I would personally be surprised if the NAND built into the iPhone was faster than most or close to equivalent speed to an average HDD. Very soon the first benchmarks of the device will be available, due to the pervasive hacking taking place.

Re the voodoo stuff, I think people are mis-attributing their problems to the only factor they actually have any control over, being the amount of content on the device. Managing the space is their only hammer, and this makes all their stability problems nails.

Surur

So are you suggesting the iPhone NAND is slower than the wikipedia numbers, because I doubt that.
And I'm happy to point you at year old hdd specs.

EDIT: and all that's sort of moot.
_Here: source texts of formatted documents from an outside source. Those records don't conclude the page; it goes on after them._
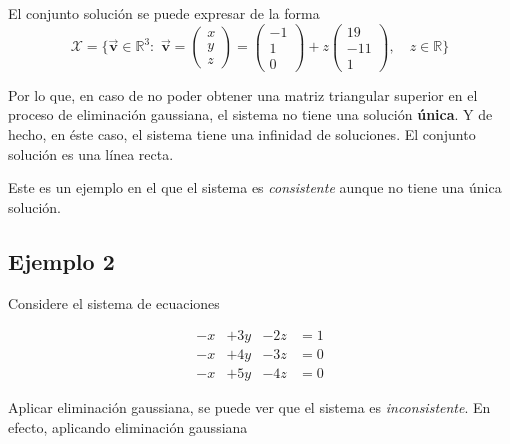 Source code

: \documentclass[
]{article}
\begin{document}
El conjunto solución se puede expresar de la forma \[
\mathcal{X}= \Bigg\{\vec{\mathbf{v}}\in\mathbb{R}^{3}:\,\,
                    \vec{\mathbf{v}}=\begin{pmatrix}
                                          x \\ y \\z
                                      \end{pmatrix} = \begin{pmatrix}
                                                        -1 \\ 1 \\0
                                                        \end{pmatrix} + z 
                                                        \begin{pmatrix}
                                                          19 \\ -11 \\1
                                                        \end{pmatrix}, \quad z\in\mathbb{R}    
              \Bigg\}
\]

Por lo que, en caso de no poder obtener una matriz triangular superior
en el proceso de eliminación gaussiana, el sistema no tiene una solución
\textbf{única}. Y de hecho, en éste caso, el sistema tiene una infinidad
de soluciones. El conjunto solución es una línea recta.

Este es un ejemplo en el que el sistema es \emph{consistente} aunque no
tiene una única solución.

\hypertarget{ejemplo-2}{%
\subsection{Ejemplo 2}\label{ejemplo-2}}

Considere el sistema de ecuaciones

\begin{equation*}
  \begin{matrix}
           -x  & +3 y  & -2z & = 1  \\
           -x & +4 y  & -3z & = 0   \\
           -x & +5 y  & -4z  & = 0
  \end{matrix}
\end{equation*}

Aplicar eliminación gaussiana, se puede ver que el sistema es
\emph{inconsistente}. En efecto, aplicando eliminación gaussiana
\end{document}
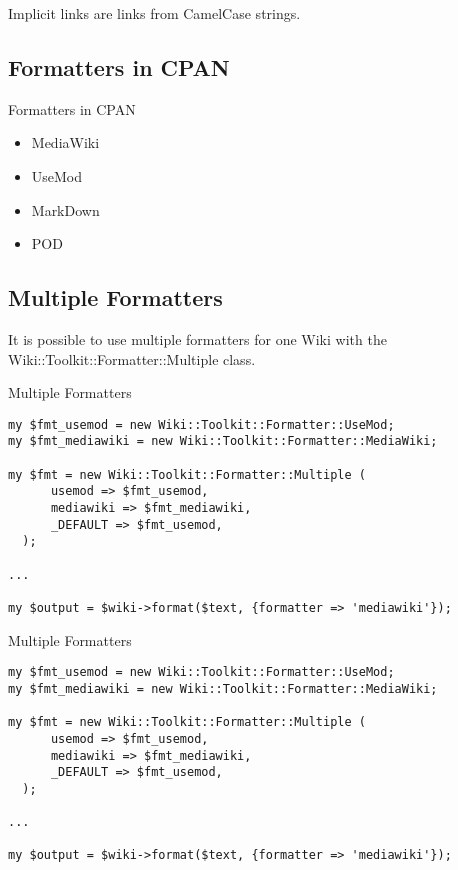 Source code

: Implicit links are links from CamelCase strings.



\subsection{Formatters in CPAN}

\begin{frame}{Formatters in CPAN}
 \begin{itemize}
  \item MediaWiki
  \item UseMod
  \item MarkDown
  \item POD
 \end{itemize}
\end{frame}

\subsection{Multiple Formatters}

It is possible to use multiple formatters for one Wiki with
the Wiki::Toolkit::Formatter::Multiple class.

\begin{frame}[fragile]{Multiple Formatters}
\begin{lstlisting}
my $fmt_usemod = new Wiki::Toolkit::Formatter::UseMod;
my $fmt_mediawiki = new Wiki::Toolkit::Formatter::MediaWiki;

my $fmt = new Wiki::Toolkit::Formatter::Multiple (
      usemod => $fmt_usemod,
      mediawiki => $fmt_mediawiki,
      _DEFAULT => $fmt_usemod,
  );

...

my $output = $wiki->format($text, {formatter => 'mediawiki'});
\end{lstlisting}
\end{frame}

\begin{frame}[fragile]{Multiple Formatters}
\begin{lstlisting}
my $fmt_usemod = new Wiki::Toolkit::Formatter::UseMod;
my $fmt_mediawiki = new Wiki::Toolkit::Formatter::MediaWiki;

my $fmt = new Wiki::Toolkit::Formatter::Multiple (
      usemod => $fmt_usemod,
      mediawiki => $fmt_mediawiki,
      _DEFAULT => $fmt_usemod,
  );

...

my $output = $wiki->format($text, {formatter => 'mediawiki'});
\end{lstlisting}
\end{frame}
The point is that the bandwidth ballpark is at least the same (the peak burst speed of SATA-150 would be 3x the peak of NAND if you believe the wiki, and HDD's don't reach the interface burst rate, which is one of the reasons why PATA/133 is about the same "speed" as SATA-150), and, in fact, latency is much smaller in NAND - whether latency or bandwidth is more important is a function of page size and hit rate). Furthermore, a slower-clocked processor can achieve the same benefit with slower virtual memory (think of it this way - no point in rushing to get things to the CPU if the CPU is too busy to do anything with it). All of which tells me only that iphone would benefit from using virtual memory in NAND, not that it actually does so. What makes me think it actually does so is programmer laziness - it would be more work for everyone involved if it did not do so.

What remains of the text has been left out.